Se non ora, quando?“: questa la parola d’ordine e il quesito di coloro che ieri sono scesi in piazza del Pantheon a Roma per protestare contro il DDL sulle intercettazioni, in discussione in questi giorni alla Camera. Organizzata da FNSI in collaborazione con l’Ordine dei Giornalisti, Libertà e Giustizia, Articolo 21, la manifestazione ha visto la partecipazione di molti esponenti delle forze politiche di opposizione, del corpo di polizia, nonché di giornalisti, magistrati e comuni cittadini.

Obiettivo primario è contestare un disegno di legge che punta a minare la libertà di espressione in Italia e a corrodere l’art. 21 della nostra Costituzione con la minaccia di severe sanzioni per i giornalisti che non rispetteranno il divieto di pubblicazione delle intercettazioni prima dell’udienza-filtro. Anche la libertà della rete è seriamente minacciata: nonostante il ridimensionamento attuato alla norma sulla punibilità dei blog e siti che non effettueranno le rettifiche laddove richiesto – e che ha portato alla chiusura per protesta della nota enciclopedia Wikipedia, il web continua ad essere sotto attacco.

L’atmosfera nella piazza era di civile indignazione: sul palco si sono avvicendati diversi oratori, tra cui l’attrice Ottavia Piccolo, Franco Siddi (segretario di FNSI), Fulvio Fammoni (CGIL), gli onorevoli Paolo Gentiloni (PD) e Antonio Di Pietro (IDV), Guido Columba (presidente dell’Unione Nazionale Cronisti Italiani). Appassionati – tra gli altri – gli interventi di Beppe Giulietti, portavoce di Articolo 21, Italo Pattarini (Giustizia e Libertà), Roberto Natale (presidente di FNSI).

Tra gli oratori anche un magistrato: “So che non dovrei prendere la parola: ma questa legge impedisce ai cittadini di esercitare il proprio voto in maniera informata. Il potere cerca di nascondersi. E bisogna impedire che accada! – ha spiegato – E’ assurdo che per valutare un reato come l’omicidio sia previsto solo un giudice, mentre per accedere al contenuto delle intercettazioni il giornalista dovrà chiedere l’autorizzazione ad una corte formata da tre magistrati.”

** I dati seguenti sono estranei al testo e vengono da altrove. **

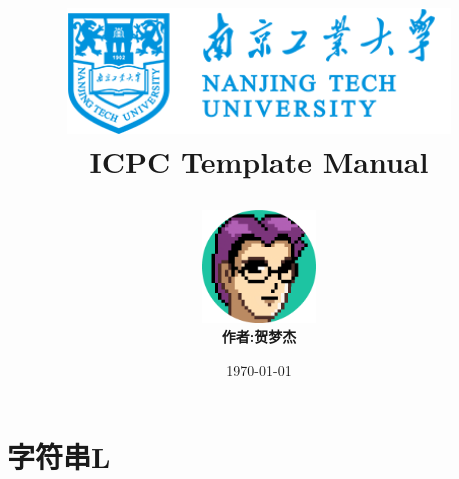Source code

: \documentclass[10pt,a4paper,oneside]{book}
\title{
    \begin{center}
        \includegraphics[width=4in]{logo.png}
        \\ 
        \textbf{ICPC Template Manual}
    \end{center}
}
\author{
    \includegraphics[width=3cm]{author.png}
    \\
    \textbf{作者:贺梦杰}
}
\date{\today}
\begin{document}
    \maketitle
    \tableofcontents




    \chapter{字符串L}
    
    
    
    



\end{document}
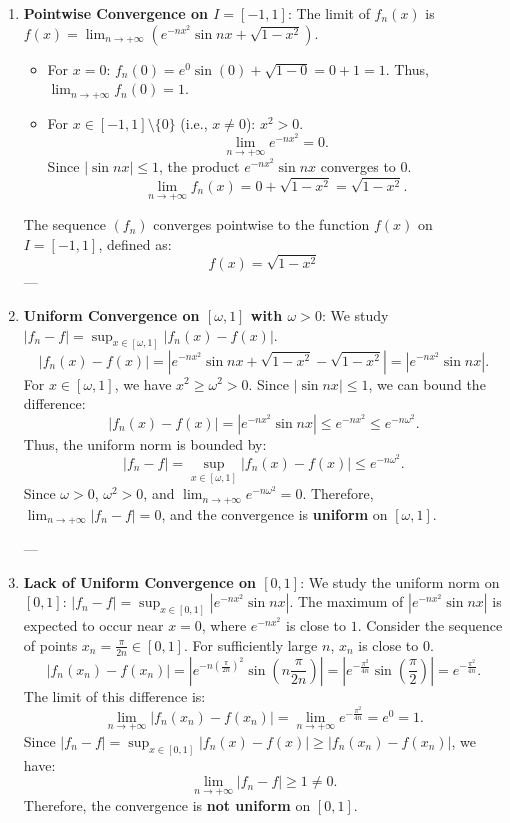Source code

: \documentclass[12pt]{article}
\begin{document}
\begin{correctionbox}
\begin{enumerate}
    \item \textbf{Pointwise Convergence on $I=[-1, 1]$}:
    The limit of $f_n(x)$ is $f(x) = \lim_{n \to +\infty} \left( e^{-nx^2}\sin nx + \sqrt{1-x^2} \right)$.
    \begin{itemize}
        \item For $x=0$: $f_n(0) = e^0 \sin(0) + \sqrt{1-0} = 0 + 1 = 1$. Thus, $\lim_{n \to +\infty} f_n(0) = 1$.
        \item For $x \in [-1, 1] \setminus \{0\}$ (i.e., $x \neq 0$): $x^2 > 0$.
        $$\lim_{n \to +\infty} e^{-nx^2} = 0.$$
        Since $|\sin nx| \leq 1$, the product $e^{-nx^2}\sin nx$ converges to $0$.
        $$\lim_{n \to +\infty} f_n(x) = 0 + \sqrt{1-x^2} = \sqrt{1-x^2}.$$
    \end{itemize}
    The sequence $(f_n)$ converges pointwise to the function $f(x)$ on $I=[-1, 1]$, defined as:
    $$f(x) = \sqrt{1-x^2}$$
    ---

    \item \textbf{Uniform Convergence on $[\omega, 1]$ with $\omega > 0$}:
    We study $|f_n - f| = \sup_{x \in [\omega, 1]} |f_n(x) - f(x)|$.
    $$ |f_n(x) - f(x)| = |e^{-nx^2}\sin nx + \sqrt{1-x^2} - \sqrt{1-x^2}| = |e^{-nx^2}\sin nx|. $$
    For $x \in [\omega, 1]$, we have $x^2 \geq \omega^2 > 0$.
    Since $|\sin nx| \leq 1$, we can bound the difference:
    $$ |f_n(x) - f(x)| = |e^{-nx^2}\sin nx| \leq e^{-nx^2} \leq e^{-n\omega^2}. $$
    Thus, the uniform norm is bounded by:
    $$ |f_n - f| = \sup_{x \in [\omega, 1]} |f_n(x) - f(x)| \leq e^{-n\omega^2}. $$
    Since $\omega > 0$, $\omega^2 > 0$, and $\lim_{n \to +\infty} e^{-n\omega^2} = 0$.
    Therefore, $\lim_{n \to +\infty} |f_n - f| = 0$, and the convergence is \textbf{uniform} on $[\omega, 1]$.

    ---

    \item \textbf{Lack of Uniform Convergence on $[0, 1]$}:
    We study the uniform norm on $[0, 1]$: $|f_n - f| = \sup_{x \in [0, 1]} |e^{-nx^2}\sin nx|$.
    The maximum of $|e^{-nx^2}\sin nx|$ is expected to occur near $x=0$, where $e^{-nx^2}$ is close to $1$.
    Consider the sequence of points $x_n = \frac{\pi}{2n} \in [0, 1]$. For sufficiently large $n$, $x_n$ is close to $0$.
    $$ |f_n(x_n) - f(x_n)| = \left|e^{-n(\frac{\pi}{2n})^2}\sin \left(n\frac{\pi}{2n}\right)\right| = \left|e^{-\frac{\pi^2}{4n}}\sin \left(\frac{\pi}{2}\right)\right| = e^{-\frac{\pi^2}{4n}}. $$
    The limit of this difference is:
    $$ \lim_{n \to +\infty} |f_n(x_n) - f(x_n)| = \lim_{n \to +\infty} e^{-\frac{\pi^2}{4n}} = e^0 = 1. $$
    Since $|f_n - f| = \sup_{x \in [0, 1]} |f_n(x) - f(x)| \geq |f_n(x_n) - f(x_n)|$, we have:
    $$ \lim_{n \to +\infty} |f_n - f| \geq 1 \neq 0. $$
    Therefore, the convergence is \textbf{not uniform} on $[0, 1]$.
\end{enumerate}
\end{correctionbox}
\end{document}

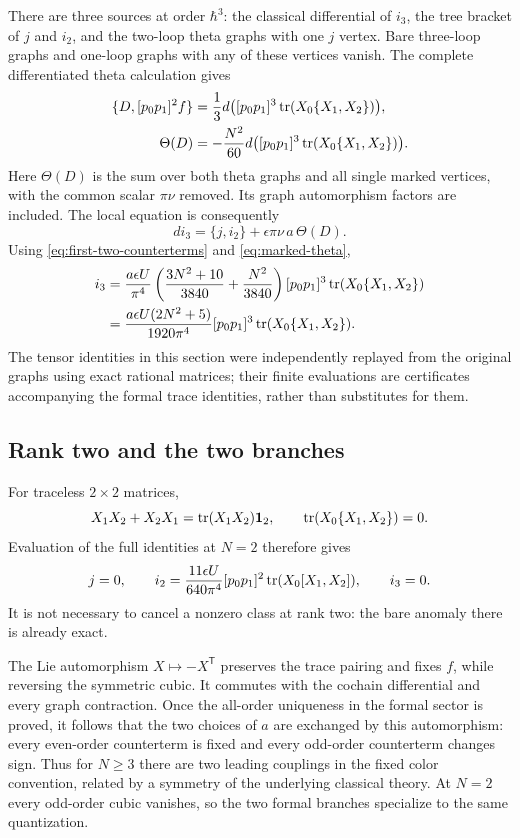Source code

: There are three sources at order $\hbar^3$: the classical
differential of $i_3$, the tree bracket of $j$ and $i_2$, and the
two-loop theta graphs with one $j$ vertex. Bare three-loop graphs
and one-loop graphs with any of these vertices vanish.
The complete differentiated theta calculation gives
\begin{align}
 \{D,[p_0p_1]^2f\}
  &=\frac13d\bigl([p_0p_1]^3\operatorname{tr}(X_0\{X_1,X_2\})\bigr),\notag\\
 \Theta(D)
  &=-\frac{N^2}{60}
       d\bigl([p_0p_1]^3\operatorname{tr}(X_0\{X_1,X_2\})\bigr).
 \label{eq:marked-theta}
\end{align}
Here $\Theta(D)$ is the sum over both theta graphs and all
single marked vertices, with the common scalar $\pi\nu$
removed. Its graph automorphism factors are included.
The local equation is consequently
\[
 d i_3=\{j,i_2\}+\epsilon\pi\nu\,a\,\Theta(D).
\]
Using \eqref{eq:first-two-counterterms} and \eqref{eq:marked-theta},
\begin{align}
 i_3
 &=\frac{a\epsilon U}{\pi^4}
       \left(\frac{3N^2+10}{3840}+\frac{N^2}{3840}\right)
          [p_0p_1]^3\operatorname{tr}(X_0\{X_1,X_2\})\notag\\
 &=\frac{a\epsilon U(2N^2+5)}{1920\pi^4}
          [p_0p_1]^3\operatorname{tr}(X_0\{X_1,X_2\}).
 \label{eq:i3}
\end{align}
The tensor identities in this section were independently replayed
from the original graphs using exact rational matrices; their
finite evaluations are certificates accompanying the formal
trace identities, rather than substitutes for them.

\subsection{Rank two and the two branches}

For traceless $2\times2$ matrices,
\[
 X_1X_2+X_2X_1=\operatorname{tr}(X_1X_2)\mathbf1_2,\qquad
 \operatorname{tr}(X_0\{X_1,X_2\})=0 .
\]
Evaluation of the full identities at $N=2$ therefore gives
\begin{equation}
 j=0,\qquad
 i_2=\frac{11\epsilon U}{640\pi^4}
             [p_0p_1]^2\operatorname{tr}(X_0[X_1,X_2]),\qquad
 i_3=0.
 \label{eq:rank-two}
\end{equation}
It is not necessary to cancel a nonzero class at rank two:
the bare anomaly there is already exact.

The Lie automorphism $X\mapsto-X^{\mathsf T}$ preserves the trace
pairing and fixes $f$, while reversing the symmetric cubic.
It commutes with the cochain differential and every graph
contraction. Once the all-order uniqueness in the formal sector
is proved, it follows that the two choices of $a$ are exchanged
by this automorphism: every even-order counterterm is fixed and
every odd-order counterterm changes sign. Thus for $N\ge3$
there are two leading couplings in the fixed color convention,
related by a symmetry of the underlying classical theory.
At $N=2$ every odd-order cubic vanishes, so the two formal
branches specialize to the same quantization.
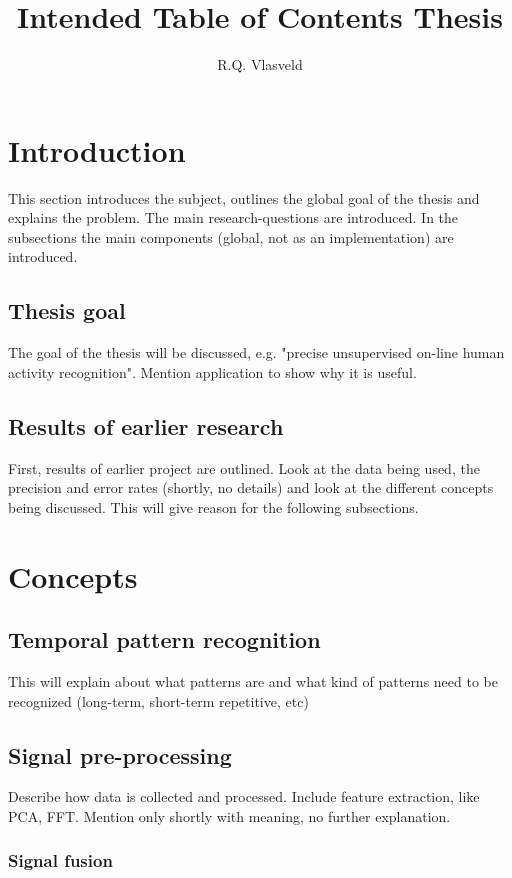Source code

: \documentclass[a4paper,10pt]{extarticle}
\author{R.Q. Vlasveld}
\title{Intended Table of Contents Thesis}
\begin{document}
\maketitle
\tableofcontents

\section{Introduction}
This section introduces the subject, outlines the global goal of the thesis and explains the problem.
The main research-questions are introduced.
In the subsections the main components (global, not as an implementation) are introduced.

  \subsection{Thesis goal}
  The goal of the thesis will be discussed, e.g. "precise unsupervised on-line human activity recognition".
  Mention application to show why it is useful.

  \subsection{Results of earlier research}
  First, results of earlier project are outlined. Look at the data being used, the precision and error rates (shortly, no details) and look at the different concepts being discussed.
  This will give reason for the following subsections.

\section{Concepts}

  \subsection{Temporal pattern recognition}
  This will explain about what patterns are and what kind of patterns need to be recognized (long-term, short-term repetitive, etc)

	\subsection{Signal pre-processing}
  Describe how data is collected and processed. Include feature extraction, like PCA, FFT.
  Mention only shortly with meaning, no further explanation.

    \subsubsection{Signal fusion}
\end{document}
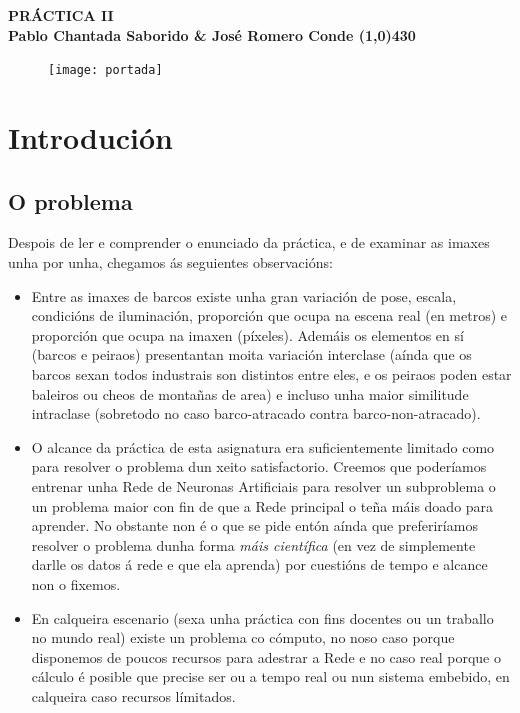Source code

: \documentclass{article}
\begin{document}
	\begin{center}
		\LARGE\bfseries PRÁCTICA II\\
		\small Pablo Chantada Saborido \& José Romero Conde
		\line(1,0){430}
	\end{center}
	
\vspace*{380pt}
	
\begin{figure}[h]
	\centering
	\texttt{[image: portada]}
	\label{fig:portada}
\end{figure}
	
\thispagestyle{empty}
	
\newpage

\tableofcontents

\newpage
	
	
\section{Introdución}
\subsection{O problema}

Despois de ler e comprender o enunciado da práctica, e de examinar as imaxes unha por unha, chegamos ás seguientes observacións:
\begin{itemize}
	\item Entre as imaxes de barcos existe unha gran variación de pose, escala, condicións de iluminación, proporción que ocupa na escena real (en metros) e proporción que ocupa na imaxen (píxeles). Ademáis os elementos en sí (barcos e peiraos) presentantan moita variación interclase (aínda que os barcos sexan todos industrais son distintos entre eles, e os peiraos poden estar baleiros ou cheos de montañas de area) e incluso unha maior similitude intraclase (sobretodo no caso barco-atracado contra barco-non-atracado).
	\item O alcance da práctica de esta asignatura era suficientemente limitado como para resolver o problema dun xeito satisfactorio. Creemos que poderíamos entrenar unha Rede de Neuronas Artificiais para resolver un subproblema o un problema maior con fin de que a Rede principal o teña máis doado para aprender. No obstante non é o que se pide entón aínda que preferiríamos resolver o problema dunha forma \emph{máis científica} (en vez de simplemente darlle os datos á rede e que ela aprenda) por cuestións de tempo e alcance non o fixemos.
	\item En calqueira escenario (sexa unha práctica con fins docentes ou un traballo no mundo real) existe un problema co cómputo, no noso caso porque disponemos de poucos recursos para adestrar a Rede e no caso real porque o cálculo é posible que precise ser ou a tempo real ou nun sistema embebido, en calqueira caso recursos límitados. 
\end{itemize}
\end{document}
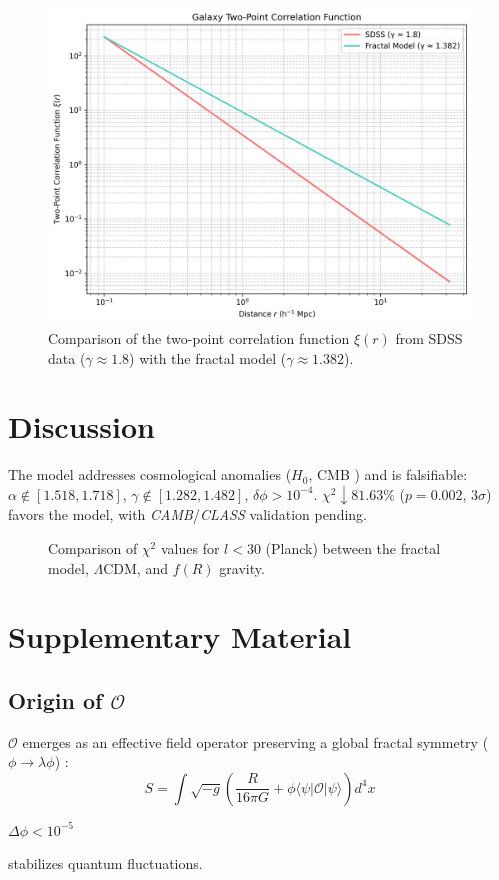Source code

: \documentclass[aps,prl,twocolumn,groupedaddress]{revtex4-2}
\newcommand{\Opp}{\mathcal{O}}
\begin{document}
\begin{figure}[h!]
    \centering
    \includegraphics[width=0.9\columnwidth]{figures/galaxy_correlation.png}
    \caption{Comparison of the two-point correlation function \(\xi(r)\) from SDSS data (\(\gamma \approx 1.8\)) with the fractal model (\(\gamma \approx 1.382\)).}
    \label{fig:galaxy_correlation}
\end{figure}
\section{Discussion}
The model addresses cosmological anomalies (\(H_0\), CMB \cite{divalentino2021,planck}) and is falsifiable: \(\alpha \notin [1.518, 1.718]\), \(\gamma \notin [1.282, 1.482]\), \(\delta \phi > 10^{-4}\). \(\chi^2 \downarrow 81.63\%\) (\(p = 0.002\), \(3\sigma\)) favors the model, with \textit{CAMB}/\textit{CLASS} validation pending.
\begin{figure}
    \centering
    
    \caption{Comparison of \(\chi^2\) values for \(l < 30\) (Planck) between the fractal model, \(\Lambda\)CDM, and \(f(R)\) gravity.}
    \label{fig:chi2}
\end{figure}

\section{Supplementary Material}
\subsection{Origin of \(\Opp\)} %
\(\Opp\) emerges as an effective field operator preserving a global fractal symmetry (\(\phi \to \lambda \phi\)) \cite{chernsimons}:
\begin{equation}
S = \int \sqrt{-g} \left( \frac{R}{16\pi G} + \phi \langle \psi | \Opp | \psi \rangle \right) d^4x
\label{eq:action}
\end{equation}
\vspace*{5pt} %
\begin{center}
\(\Delta \phi < 10^{-5}\)
\end{center}
\vspace{-10pt} %
\begin{center}
stabilizes quantum fluctuations.
\end{center}
\end{document}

La Federazione Nazionale della Stampa ha annunciato che questo non è altro che l’inizio di una mobilitazione che dovrà coinvolgere tutte le piazze italiane in un presidio permanente anche quando e se questa legge sarà approvata. “Dovranno essere coinvolte tutte le piazze, quelle reali e quelle virtuali – ha sottolineato Roberto Natale – Il prossimo appuntamento sarà qui mercoledì prossimo, in piazza del Pantheon, dalle 17 alle 19. Facciamogli sentire la nostra voce. Facciamogli sentire che noi ci siamo e vigiliamo!“. FNSI ha inoltre invitato tutti i giornalisti alla disobbedienza civile qualora la legge passasse e ha garantito loro sostegno e difesa.

Per i prossimi presidi, l’invito generalizzato è quello di portare, oltre ad eventuali bandiere, una copia della Costituzione: “Non c’è destra né sinistra in questa protesta. – ha rimarcato Beppe Giulietti – Noi tutti dobbiamo essere uniti per la Costituzione!”.